PHDL Scientific Director Inaugural Lecturer (01 March 2019)

Photo of a girl in India getting water at a manual pump

Published 01 March 2019

Dr. Saumyadipta Pyne, Scientific Director of Public Health Dynamics Lab and faculty member of Biostatistics, University of Pittsburgh Graduate School of Public Health, will be delivering the first Dr. Dipankar Chakraborti Memorial Lecture on 'Geostatistical Prediction Models in Public Health' at Jadavpur University, India, on March 15, 2019. Dr. Pyne was recently appointed an Honorary Adviser to India's National Institute of Medical Statistics in New Delhi.

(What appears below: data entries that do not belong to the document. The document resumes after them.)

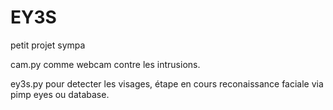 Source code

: # EY3S
petit projet sympa

cam.py comme webcam contre les intrusions.

ey3s.py pour detecter les visages, étape en cours reconaissance faciale via pimp eyes ou database.
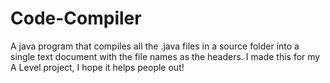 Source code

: # Code-Compiler
A java program that compiles all the .java files in a source folder into a single text document with the file names as the headers. I made this for my A Level project, I hope it helps people out!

In the ongoing fight against what is regarded as "the largest mass poisoning of a population in history because groundwater used for drinking has been contaminated with naturally occurring inorganic arsenic" in parts of South Asia, Dr. Dipankar Chakraborti (1943-2018) was among the foremost global leaders. Dr. Chakraborti (popularly known as Dip), a dedicated field researcher and environmental chemist, was also committed to welfare of the victims of this geogenic environmental exposure.

In the late 1980s, Dr. Chakraborti left his academic position in the U.S. to return to India to direct the School of Environmental Studies at Jadavpur University. His extensive research highlighted the severity of groundwater arsenic contamination in the Ganga River Basin (GRB), which encompasses significant geographic portions of India, Bangladesh, Nepal, and Tibet. His team studied several populations for dermal, neurological, reproductive, cognitive, and cancerous effects of arsenicosis.

In his last paper, "Groundwater Arsenic Contamination in the Ganga River Basin: A Future Health Danger", Dr. Chakraborti noted, "This alarming situation resembles a ticking time bomb. We feel that after 29 years of arsenic research in the GRB, we have seen the tip of the iceberg with respect to the actual magnitude of the catastrophe."